In Jackson, Miss., residents were already boiling their water for a month before their taps ran dry at the end of August. That’s when floodwaters from heavy rain overwhelmed the city’s fragile water treatment system, cutting off water pressure. On Sept. 5 water pressure was restored, but it’s still hard to find a cup of coffee in the city, with Starbucks and other businesses posting signs announcing indefinite closures due to Jackson’s continuing boil-water notice.
It’s a tragically common occurrence for the majority Black city, where roads, water mains, and other infrastructure is crumbling beneath residents’ feet. But a few miles north in the majority-white suburb of Madison, the water never stopped flowing.
Arthur Davis, 57, a patron at a local Jackson restaurant who lives outside the city, told me the problem started 40 years ago when the city’s wealthy white tax base began to flee Jackson. The crisis has left him profoundly disappointed. “This is the capital of Mississippi,” he says. “This should never have happened.”
A version of this story first appeared in the Climate is Everything newsletter. To sign up, click here.

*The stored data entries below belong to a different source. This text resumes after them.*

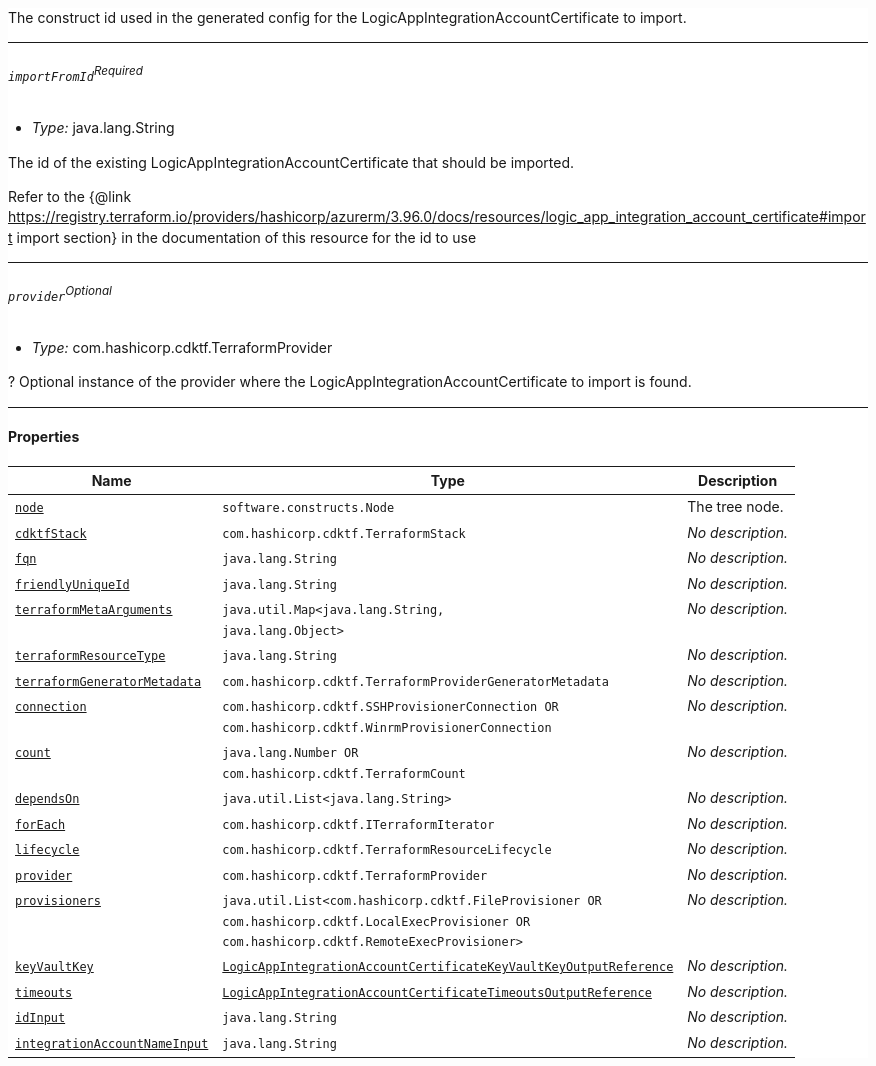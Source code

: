 The construct id used in the generated config for the LogicAppIntegrationAccountCertificate to import.

---

###### `importFromId`<sup>Required</sup> <a name="importFromId" id="@cdktf/provider-azurerm.logicAppIntegrationAccountCertificate.LogicAppIntegrationAccountCertificate.generateConfigForImport.parameter.importFromId"></a>

- *Type:* java.lang.String

The id of the existing LogicAppIntegrationAccountCertificate that should be imported.

Refer to the {@link https://registry.terraform.io/providers/hashicorp/azurerm/3.96.0/docs/resources/logic_app_integration_account_certificate#import import section} in the documentation of this resource for the id to use

---

###### `provider`<sup>Optional</sup> <a name="provider" id="@cdktf/provider-azurerm.logicAppIntegrationAccountCertificate.LogicAppIntegrationAccountCertificate.generateConfigForImport.parameter.provider"></a>

- *Type:* com.hashicorp.cdktf.TerraformProvider

? Optional instance of the provider where the LogicAppIntegrationAccountCertificate to import is found.

---

#### Properties <a name="Properties" id="Properties"></a>

| **Name** | **Type** | **Description** |
| --- | --- | --- |
| <code><a href="#@cdktf/provider-azurerm.logicAppIntegrationAccountCertificate.LogicAppIntegrationAccountCertificate.property.node">node</a></code> | <code>software.constructs.Node</code> | The tree node. |
| <code><a href="#@cdktf/provider-azurerm.logicAppIntegrationAccountCertificate.LogicAppIntegrationAccountCertificate.property.cdktfStack">cdktfStack</a></code> | <code>com.hashicorp.cdktf.TerraformStack</code> | *No description.* |
| <code><a href="#@cdktf/provider-azurerm.logicAppIntegrationAccountCertificate.LogicAppIntegrationAccountCertificate.property.fqn">fqn</a></code> | <code>java.lang.String</code> | *No description.* |
| <code><a href="#@cdktf/provider-azurerm.logicAppIntegrationAccountCertificate.LogicAppIntegrationAccountCertificate.property.friendlyUniqueId">friendlyUniqueId</a></code> | <code>java.lang.String</code> | *No description.* |
| <code><a href="#@cdktf/provider-azurerm.logicAppIntegrationAccountCertificate.LogicAppIntegrationAccountCertificate.property.terraformMetaArguments">terraformMetaArguments</a></code> | <code>java.util.Map<java.lang.String, java.lang.Object></code> | *No description.* |
| <code><a href="#@cdktf/provider-azurerm.logicAppIntegrationAccountCertificate.LogicAppIntegrationAccountCertificate.property.terraformResourceType">terraformResourceType</a></code> | <code>java.lang.String</code> | *No description.* |
| <code><a href="#@cdktf/provider-azurerm.logicAppIntegrationAccountCertificate.LogicAppIntegrationAccountCertificate.property.terraformGeneratorMetadata">terraformGeneratorMetadata</a></code> | <code>com.hashicorp.cdktf.TerraformProviderGeneratorMetadata</code> | *No description.* |
| <code><a href="#@cdktf/provider-azurerm.logicAppIntegrationAccountCertificate.LogicAppIntegrationAccountCertificate.property.connection">connection</a></code> | <code>com.hashicorp.cdktf.SSHProvisionerConnection OR com.hashicorp.cdktf.WinrmProvisionerConnection</code> | *No description.* |
| <code><a href="#@cdktf/provider-azurerm.logicAppIntegrationAccountCertificate.LogicAppIntegrationAccountCertificate.property.count">count</a></code> | <code>java.lang.Number OR com.hashicorp.cdktf.TerraformCount</code> | *No description.* |
| <code><a href="#@cdktf/provider-azurerm.logicAppIntegrationAccountCertificate.LogicAppIntegrationAccountCertificate.property.dependsOn">dependsOn</a></code> | <code>java.util.List<java.lang.String></code> | *No description.* |
| <code><a href="#@cdktf/provider-azurerm.logicAppIntegrationAccountCertificate.LogicAppIntegrationAccountCertificate.property.forEach">forEach</a></code> | <code>com.hashicorp.cdktf.ITerraformIterator</code> | *No description.* |
| <code><a href="#@cdktf/provider-azurerm.logicAppIntegrationAccountCertificate.LogicAppIntegrationAccountCertificate.property.lifecycle">lifecycle</a></code> | <code>com.hashicorp.cdktf.TerraformResourceLifecycle</code> | *No description.* |
| <code><a href="#@cdktf/provider-azurerm.logicAppIntegrationAccountCertificate.LogicAppIntegrationAccountCertificate.property.provider">provider</a></code> | <code>com.hashicorp.cdktf.TerraformProvider</code> | *No description.* |
| <code><a href="#@cdktf/provider-azurerm.logicAppIntegrationAccountCertificate.LogicAppIntegrationAccountCertificate.property.provisioners">provisioners</a></code> | <code>java.util.List<com.hashicorp.cdktf.FileProvisioner OR com.hashicorp.cdktf.LocalExecProvisioner OR com.hashicorp.cdktf.RemoteExecProvisioner></code> | *No description.* |
| <code><a href="#@cdktf/provider-azurerm.logicAppIntegrationAccountCertificate.LogicAppIntegrationAccountCertificate.property.keyVaultKey">keyVaultKey</a></code> | <code><a href="#@cdktf/provider-azurerm.logicAppIntegrationAccountCertificate.LogicAppIntegrationAccountCertificateKeyVaultKeyOutputReference">LogicAppIntegrationAccountCertificateKeyVaultKeyOutputReference</a></code> | *No description.* |
| <code><a href="#@cdktf/provider-azurerm.logicAppIntegrationAccountCertificate.LogicAppIntegrationAccountCertificate.property.timeouts">timeouts</a></code> | <code><a href="#@cdktf/provider-azurerm.logicAppIntegrationAccountCertificate.LogicAppIntegrationAccountCertificateTimeoutsOutputReference">LogicAppIntegrationAccountCertificateTimeoutsOutputReference</a></code> | *No description.* |
| <code><a href="#@cdktf/provider-azurerm.logicAppIntegrationAccountCertificate.LogicAppIntegrationAccountCertificate.property.idInput">idInput</a></code> | <code>java.lang.String</code> | *No description.* |
| <code><a href="#@cdktf/provider-azurerm.logicAppIntegrationAccountCertificate.LogicAppIntegrationAccountCertificate.property.integrationAccountNameInput">integrationAccountNameInput</a></code> | <code>java.lang.String</code> | *No description.* |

When we think of the effects of climate change, we tend to imagine the most cinematic examples: floodwaters creeping up through the porous limestone under Miami, wildfires overwhelming towns in California, hurricane-force winds whipping between the skyscrapers of Manhattan. But what activists and researchers have been saying for years is that those disasters are only part of the story, with climate change also exacerbating the slow social disasters of poverty and discrimination.
The reasons behind Jackson’s water crisis are complicated—city management may share some blame, alongside years of neglect by a mostly white, conservative state government. But it’s hard to avoid the fact that flooding that barely touched people’s lives in white suburbs, and which didn’t break recent records, caused the bottom to fall out of a poorer, majority-Black city, whose infrastructure had been so depleted over the years that the heavy rains were essentially the straw that broke the camel’s back.
For years, terms like “environmental justice” have been getting more common in discussions about climate change. And yet the issue often fails to capture national attention. But that changed two weeks ago when Jackson ran out of water. And as a tide of news coverage seems to indicate, it could represent a turning point in the national conversation: that it’s impossible to talk about the effects of climate change without addressing the fact that those most at risk are those who our society has made most vulnerable.
Keeping that story alive is of critical importance to leaders in the city, who hope the national attention can help garner the resources to address Jackson’s decades-long infrastructure struggles. “At some point in time, we won’t be the predominant story in national news,” Jackson Mayor Chokwe Antar Lumumba told me. “We want to use this moment to ensure that something longer lasting is set in place.”